Hier wird aus zwei separaten Gebinden einmal Chlorbleichlauge und einmal Natriumbromid in ein Kühlsystem dosiert. Wichtig hierbei ist, dass sich beide Produkte gut vermischen. So steigt die Effizienz, indem mehr Brom gebildet wird. Idealerweise wird hier ein statischer Mischer verwendet. Denn bei schlechter Vermischung geht der wesentliche Produktvorteil verloren. Der daraus resultierende eigentliche biozide Wirkstoff ist unterbromige Säure. In vielen Anwendungsfällen, speziell bei höheren pH-Werten im Wasser, erweist sich dieses Verfahren als vorteilhaft. Sowohl hinsichtlich des Korrosionsschutzes als auch der Bekämpfung von Mikrobiologie.

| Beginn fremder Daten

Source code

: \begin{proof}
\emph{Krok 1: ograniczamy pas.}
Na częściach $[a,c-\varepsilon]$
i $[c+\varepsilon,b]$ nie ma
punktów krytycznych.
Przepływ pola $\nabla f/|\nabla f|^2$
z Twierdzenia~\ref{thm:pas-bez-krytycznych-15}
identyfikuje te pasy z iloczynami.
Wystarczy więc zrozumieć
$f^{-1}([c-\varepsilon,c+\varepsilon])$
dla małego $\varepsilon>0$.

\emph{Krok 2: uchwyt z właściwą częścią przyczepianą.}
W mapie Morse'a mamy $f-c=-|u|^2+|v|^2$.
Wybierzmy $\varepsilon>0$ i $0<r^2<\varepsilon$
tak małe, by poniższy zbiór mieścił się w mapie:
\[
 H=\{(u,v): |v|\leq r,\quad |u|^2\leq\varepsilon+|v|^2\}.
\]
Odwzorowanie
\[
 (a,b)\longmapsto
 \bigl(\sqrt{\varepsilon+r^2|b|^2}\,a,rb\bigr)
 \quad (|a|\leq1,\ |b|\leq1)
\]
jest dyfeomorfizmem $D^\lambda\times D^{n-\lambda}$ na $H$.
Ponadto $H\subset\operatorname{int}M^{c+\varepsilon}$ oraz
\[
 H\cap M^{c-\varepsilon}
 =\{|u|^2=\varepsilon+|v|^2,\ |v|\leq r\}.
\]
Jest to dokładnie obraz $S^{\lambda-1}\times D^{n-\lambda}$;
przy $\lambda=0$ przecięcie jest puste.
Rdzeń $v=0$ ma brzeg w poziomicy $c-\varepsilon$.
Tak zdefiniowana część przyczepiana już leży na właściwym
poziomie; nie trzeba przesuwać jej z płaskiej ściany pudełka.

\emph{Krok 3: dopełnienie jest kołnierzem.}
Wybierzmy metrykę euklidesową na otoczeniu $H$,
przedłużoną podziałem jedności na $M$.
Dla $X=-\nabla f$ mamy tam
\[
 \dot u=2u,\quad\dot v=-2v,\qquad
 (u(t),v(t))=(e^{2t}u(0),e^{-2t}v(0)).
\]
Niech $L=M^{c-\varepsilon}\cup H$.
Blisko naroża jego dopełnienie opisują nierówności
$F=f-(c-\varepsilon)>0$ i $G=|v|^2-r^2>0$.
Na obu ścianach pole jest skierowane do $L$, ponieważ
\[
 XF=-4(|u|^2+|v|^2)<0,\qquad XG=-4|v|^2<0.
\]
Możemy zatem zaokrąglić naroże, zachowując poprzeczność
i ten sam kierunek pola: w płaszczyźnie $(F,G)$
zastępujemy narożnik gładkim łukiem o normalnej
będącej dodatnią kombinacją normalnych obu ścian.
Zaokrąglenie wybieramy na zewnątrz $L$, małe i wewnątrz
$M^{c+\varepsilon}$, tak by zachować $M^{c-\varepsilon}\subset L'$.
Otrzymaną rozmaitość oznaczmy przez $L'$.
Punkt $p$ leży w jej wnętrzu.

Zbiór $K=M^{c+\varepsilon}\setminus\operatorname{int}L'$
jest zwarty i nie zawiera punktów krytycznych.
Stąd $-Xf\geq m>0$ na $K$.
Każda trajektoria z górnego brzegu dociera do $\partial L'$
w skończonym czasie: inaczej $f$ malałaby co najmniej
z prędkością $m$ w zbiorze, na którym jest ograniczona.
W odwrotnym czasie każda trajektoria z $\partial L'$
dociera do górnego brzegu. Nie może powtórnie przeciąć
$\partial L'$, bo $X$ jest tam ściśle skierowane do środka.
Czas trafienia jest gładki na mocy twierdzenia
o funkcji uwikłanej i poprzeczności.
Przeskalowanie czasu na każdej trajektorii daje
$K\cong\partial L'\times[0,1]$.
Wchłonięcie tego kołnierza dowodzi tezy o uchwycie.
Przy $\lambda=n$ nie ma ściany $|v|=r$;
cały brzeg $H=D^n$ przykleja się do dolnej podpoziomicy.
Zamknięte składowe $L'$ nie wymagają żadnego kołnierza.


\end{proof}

Hier liegt das Brom bereits gebrauchsfertig vor bzw. entsteht in situ nach Zugabe ins Kühlwasser. Stabilisierte Lösungen besitzen den wesentlichen Handlingvorteil, dass nur ein Produkt gelagert und dosiert werden muss. Darüber hinaus entfällt der technische Aufwand der Produktvermischung, wie es bei Chlorbleichlauge und Natriumbromid erforderlich ist. Wir, die aqua-Technik Beratungs GmbH, nutzen seit Jahren sehr erfolgreich das Produkt „ALGHICIDA BR-L“, das gegenüber Chlorbleichlauge u. a. folgende Vorteile besitzt:

  • Weniger flüchtig im Kühlturmbetrieb
  • Weniger korrosiv als Chlorbleichlauge
  • Wirkt weniger zerstörend gegenüber Korrosionsschutzmitteln, Härtestabilisatoren und Dispergatoren
  • Weniger AOX-Bildung
  • Signifikant weniger Chloridbildung
  • Weniger Wirkstoffabbau durch Lagerung
  • Bessere Wirksamkeit gegen Biofilme

Interessieren Sie sich speziell für die Prävention und Vermeidung von Legionellen, können folgende Ratgeber hilfreich sein:

Legionellen chemisch bekämpfen

Bestes Mittel gegen Legionellen

In der Regel werden gängige Produktgruppen wie Phosphate, Phosphonate, Silikate, Molybdän usw. als Inhibitoren eingesetzt. In offenen Kühlkreisläufen wie Kühltürmen oder Verdunstungskühlanlagen haben sich Phosphonate bewährt. In manchen Fällen werden Korrosionsschutzmittel durch das chlor- oder bromhaltige Biozid in ihrer Wirkung beeinträchtigt. Ein Teufelskreislauf beginnt. Für Kühltürme und Verdunstungskühlkreisläufe nutzen wir meist ein spezielles Phosphonat mit einem wesentlichen Vorteil: Einem Katalysator, der bei höheren Konzentrationen an freiem Chlor / Brom oder bei steigender Temperatur den Korrosionsschutz automatisch erhöht. Ein kleiner, aber häufig sehr wirkungsvoller Kniff.

Schlussbemerkung

Korrosion im Allgemeinen ist von vielen Faktoren abhängig. So sind unter anderem der pH-Wert, die Temperatur, der gelöste Sauerstoffgehalt, die Fließgeschwindigkeit, die elektrische Leitfähigkeit, vorhandene Ablagerungen oder die Alkalität des Wassers von signifikanter Bedeutung. Nicht zu vergessen, kann auch eine ungünstige Dosierung von ungeeigneten Korrosionsschutzmitteln zu Schäden durch Rost führen. Denn bei einer unregelmäßigen Deckschichtbildung konzentriert sich der Korrosionsangriff auf Teilbereiche des Kühlsystems. Extrem aggressive Lochfraßkorrosion kann die Folge sein. Somit ist bei der Vermeidung von Korrosionsschäden immer das Gesamtbild entscheidend.